DATA UNDER STUDY START

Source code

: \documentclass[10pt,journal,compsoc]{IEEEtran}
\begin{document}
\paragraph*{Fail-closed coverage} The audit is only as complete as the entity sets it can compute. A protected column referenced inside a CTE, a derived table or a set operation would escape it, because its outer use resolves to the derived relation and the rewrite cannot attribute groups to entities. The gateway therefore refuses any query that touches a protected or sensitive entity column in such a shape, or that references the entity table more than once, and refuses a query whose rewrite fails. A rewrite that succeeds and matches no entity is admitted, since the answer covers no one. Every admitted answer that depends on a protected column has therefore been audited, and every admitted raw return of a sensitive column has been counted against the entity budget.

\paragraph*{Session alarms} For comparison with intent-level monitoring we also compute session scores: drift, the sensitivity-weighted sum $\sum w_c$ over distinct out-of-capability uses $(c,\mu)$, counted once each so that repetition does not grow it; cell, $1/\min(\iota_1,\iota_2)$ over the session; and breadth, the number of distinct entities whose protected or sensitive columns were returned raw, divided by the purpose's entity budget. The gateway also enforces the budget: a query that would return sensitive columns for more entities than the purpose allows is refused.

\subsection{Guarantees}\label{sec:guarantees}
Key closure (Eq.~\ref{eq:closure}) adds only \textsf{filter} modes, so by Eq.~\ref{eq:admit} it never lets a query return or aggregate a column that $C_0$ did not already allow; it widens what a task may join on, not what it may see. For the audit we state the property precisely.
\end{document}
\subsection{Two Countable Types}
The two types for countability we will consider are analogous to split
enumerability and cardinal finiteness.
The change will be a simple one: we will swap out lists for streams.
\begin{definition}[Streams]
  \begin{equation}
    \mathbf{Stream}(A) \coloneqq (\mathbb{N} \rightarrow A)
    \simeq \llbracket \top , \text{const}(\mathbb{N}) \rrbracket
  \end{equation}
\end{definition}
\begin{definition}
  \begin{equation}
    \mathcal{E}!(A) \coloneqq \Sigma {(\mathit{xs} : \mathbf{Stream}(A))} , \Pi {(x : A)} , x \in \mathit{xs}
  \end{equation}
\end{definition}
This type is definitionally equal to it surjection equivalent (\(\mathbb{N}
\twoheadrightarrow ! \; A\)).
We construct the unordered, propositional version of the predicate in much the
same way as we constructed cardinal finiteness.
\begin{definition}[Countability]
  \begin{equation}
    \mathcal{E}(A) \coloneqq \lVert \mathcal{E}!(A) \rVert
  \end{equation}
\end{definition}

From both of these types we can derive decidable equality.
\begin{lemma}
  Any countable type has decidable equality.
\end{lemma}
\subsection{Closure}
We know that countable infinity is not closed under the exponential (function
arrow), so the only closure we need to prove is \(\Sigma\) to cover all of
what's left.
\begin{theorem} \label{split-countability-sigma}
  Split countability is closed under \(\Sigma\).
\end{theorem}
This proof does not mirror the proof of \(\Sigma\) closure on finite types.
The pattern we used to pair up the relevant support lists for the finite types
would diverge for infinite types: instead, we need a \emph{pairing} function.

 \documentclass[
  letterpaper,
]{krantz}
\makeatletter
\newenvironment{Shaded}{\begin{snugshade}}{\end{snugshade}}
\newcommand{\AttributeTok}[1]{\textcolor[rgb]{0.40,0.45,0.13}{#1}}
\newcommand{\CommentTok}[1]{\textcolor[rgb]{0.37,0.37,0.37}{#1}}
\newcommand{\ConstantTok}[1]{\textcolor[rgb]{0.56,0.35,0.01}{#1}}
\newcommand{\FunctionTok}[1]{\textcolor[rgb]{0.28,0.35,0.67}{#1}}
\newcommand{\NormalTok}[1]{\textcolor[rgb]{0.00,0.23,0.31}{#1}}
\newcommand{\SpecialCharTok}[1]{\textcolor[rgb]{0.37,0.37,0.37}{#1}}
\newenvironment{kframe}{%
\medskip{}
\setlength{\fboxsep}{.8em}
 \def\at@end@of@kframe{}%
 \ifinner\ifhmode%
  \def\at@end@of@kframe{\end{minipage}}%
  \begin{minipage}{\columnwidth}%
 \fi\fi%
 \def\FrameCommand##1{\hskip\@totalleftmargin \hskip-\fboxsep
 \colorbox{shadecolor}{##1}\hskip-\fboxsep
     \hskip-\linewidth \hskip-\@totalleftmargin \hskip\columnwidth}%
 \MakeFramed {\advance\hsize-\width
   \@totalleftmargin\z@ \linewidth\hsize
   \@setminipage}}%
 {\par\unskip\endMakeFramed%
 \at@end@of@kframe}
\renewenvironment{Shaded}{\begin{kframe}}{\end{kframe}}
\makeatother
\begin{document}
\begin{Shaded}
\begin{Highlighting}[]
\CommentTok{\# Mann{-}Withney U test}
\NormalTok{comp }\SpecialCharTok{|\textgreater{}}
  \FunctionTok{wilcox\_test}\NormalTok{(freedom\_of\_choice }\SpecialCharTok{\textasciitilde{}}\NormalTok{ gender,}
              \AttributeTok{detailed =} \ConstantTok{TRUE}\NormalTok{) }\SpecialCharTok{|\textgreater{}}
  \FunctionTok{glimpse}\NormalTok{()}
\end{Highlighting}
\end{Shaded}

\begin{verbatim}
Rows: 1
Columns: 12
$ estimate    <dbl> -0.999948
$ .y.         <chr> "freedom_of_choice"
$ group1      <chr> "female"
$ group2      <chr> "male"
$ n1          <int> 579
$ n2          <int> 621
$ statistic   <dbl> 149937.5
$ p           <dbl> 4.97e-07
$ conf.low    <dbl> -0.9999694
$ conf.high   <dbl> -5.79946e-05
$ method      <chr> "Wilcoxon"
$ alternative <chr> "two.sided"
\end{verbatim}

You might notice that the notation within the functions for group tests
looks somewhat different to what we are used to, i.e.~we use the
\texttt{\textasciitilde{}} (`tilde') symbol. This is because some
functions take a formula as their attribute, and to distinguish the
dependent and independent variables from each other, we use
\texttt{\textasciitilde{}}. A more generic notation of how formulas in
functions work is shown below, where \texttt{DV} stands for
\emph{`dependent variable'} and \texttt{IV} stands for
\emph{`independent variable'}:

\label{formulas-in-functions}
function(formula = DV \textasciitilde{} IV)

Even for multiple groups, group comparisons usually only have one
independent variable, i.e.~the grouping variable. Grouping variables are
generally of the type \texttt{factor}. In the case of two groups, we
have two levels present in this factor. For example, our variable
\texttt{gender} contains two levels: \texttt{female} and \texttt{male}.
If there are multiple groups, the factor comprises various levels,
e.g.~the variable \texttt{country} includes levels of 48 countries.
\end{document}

DATA UNDER STUDY END

→ **WHAT YOU NEED TO DO**: Show the lines above that include "multiple".

→ **TASK RESPONSE**:
Even for multiple groups, group comparisons usually only have one
If there are multiple groups, the factor comprises various levels,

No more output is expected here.